▶ _WHAT YOU WILL DO_:
When you find the line that contains "and $z$. What", restate it and all lines after it exactly, stopping at the end of the material.

──────── MATERIAL FOR THIS TASK

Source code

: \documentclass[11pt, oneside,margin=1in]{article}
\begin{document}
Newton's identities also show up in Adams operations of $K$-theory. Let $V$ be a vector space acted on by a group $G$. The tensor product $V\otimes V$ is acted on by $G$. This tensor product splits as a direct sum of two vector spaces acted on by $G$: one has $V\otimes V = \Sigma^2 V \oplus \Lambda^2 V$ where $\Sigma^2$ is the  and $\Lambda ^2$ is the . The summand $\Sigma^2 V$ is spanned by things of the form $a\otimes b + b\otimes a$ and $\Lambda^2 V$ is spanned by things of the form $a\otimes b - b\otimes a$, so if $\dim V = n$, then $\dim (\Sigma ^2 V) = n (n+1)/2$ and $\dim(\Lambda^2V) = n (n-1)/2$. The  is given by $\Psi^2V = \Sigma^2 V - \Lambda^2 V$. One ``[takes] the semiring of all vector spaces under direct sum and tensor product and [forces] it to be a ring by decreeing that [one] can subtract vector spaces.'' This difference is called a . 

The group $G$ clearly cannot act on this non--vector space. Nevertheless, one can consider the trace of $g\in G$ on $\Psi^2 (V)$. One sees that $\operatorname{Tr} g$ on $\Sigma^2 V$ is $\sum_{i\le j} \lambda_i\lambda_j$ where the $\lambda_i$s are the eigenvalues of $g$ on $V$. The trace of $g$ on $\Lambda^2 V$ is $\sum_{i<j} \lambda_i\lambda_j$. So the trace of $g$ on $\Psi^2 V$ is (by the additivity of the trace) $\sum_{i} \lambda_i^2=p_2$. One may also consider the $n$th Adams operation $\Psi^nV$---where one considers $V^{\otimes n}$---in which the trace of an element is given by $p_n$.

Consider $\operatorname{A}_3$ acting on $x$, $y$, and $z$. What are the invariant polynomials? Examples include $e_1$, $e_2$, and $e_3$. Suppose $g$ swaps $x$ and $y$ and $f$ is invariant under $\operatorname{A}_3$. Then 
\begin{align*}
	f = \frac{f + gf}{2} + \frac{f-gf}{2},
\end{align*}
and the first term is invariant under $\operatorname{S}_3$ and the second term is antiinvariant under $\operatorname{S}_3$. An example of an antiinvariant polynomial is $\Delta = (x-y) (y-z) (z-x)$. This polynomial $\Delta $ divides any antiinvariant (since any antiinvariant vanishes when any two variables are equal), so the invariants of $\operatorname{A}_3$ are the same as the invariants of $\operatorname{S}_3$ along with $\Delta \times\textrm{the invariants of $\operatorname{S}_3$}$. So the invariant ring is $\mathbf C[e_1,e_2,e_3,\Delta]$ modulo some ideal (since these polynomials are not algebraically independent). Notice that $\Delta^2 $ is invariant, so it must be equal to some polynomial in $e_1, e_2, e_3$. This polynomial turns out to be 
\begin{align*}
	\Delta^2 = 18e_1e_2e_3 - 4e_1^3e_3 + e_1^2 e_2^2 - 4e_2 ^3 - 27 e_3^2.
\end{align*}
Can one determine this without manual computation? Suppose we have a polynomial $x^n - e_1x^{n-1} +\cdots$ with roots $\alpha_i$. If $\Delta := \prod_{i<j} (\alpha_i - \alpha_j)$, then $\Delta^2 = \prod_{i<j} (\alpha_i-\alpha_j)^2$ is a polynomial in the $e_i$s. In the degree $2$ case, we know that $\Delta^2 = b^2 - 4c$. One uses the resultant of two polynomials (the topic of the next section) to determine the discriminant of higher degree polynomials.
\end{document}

────────────────

▶ _ANSWER TO THIS PROBLEM_:
Consider $\operatorname{A}_3$ acting on $x$, $y$, and $z$. What are the invariant polynomials? Examples include $e_1$, $e_2$, and $e_3$. Suppose $g$ swaps $x$ and $y$ and $f$ is invariant under $\operatorname{A}_3$. Then 
\begin{align*}
	f = \frac{f + gf}{2} + \frac{f-gf}{2},
\end{align*}
and the first term is invariant under $\operatorname{S}_3$ and the second term is antiinvariant under $\operatorname{S}_3$. An example of an antiinvariant polynomial is $\Delta = (x-y) (y-z) (z-x)$. This polynomial $\Delta $ divides any antiinvariant (since any antiinvariant vanishes when any two variables are equal), so the invariants of $\operatorname{A}_3$ are the same as the invariants of $\operatorname{S}_3$ along with $\Delta \times\textrm{the invariants of $\operatorname{S}_3$}$. So the invariant ring is $\mathbf C[e_1,e_2,e_3,\Delta]$ modulo some ideal (since these polynomials are not algebraically independent). Notice that $\Delta^2 $ is invariant, so it must be equal to some polynomial in $e_1, e_2, e_3$. This polynomial turns out to be 
\begin{align*}
	\Delta^2 = 18e_1e_2e_3 - 4e_1^3e_3 + e_1^2 e_2^2 - 4e_2 ^3 - 27 e_3^2.
\end{align*}
Can one determine this without manual computation? Suppose we have a polynomial $x^n - e_1x^{n-1} +\cdots$ with roots $\alpha_i$. If $\Delta := \prod_{i<j} (\alpha_i - \alpha_j)$, then $\Delta^2 = \prod_{i<j} (\alpha_i-\alpha_j)^2$ is a polynomial in the $e_i$s. In the degree $2$ case, we know that $\Delta^2 = b^2 - 4c$. One uses the resultant of two polynomials (the topic of the next section) to determine the discriminant of higher degree polynomials.
\end{document}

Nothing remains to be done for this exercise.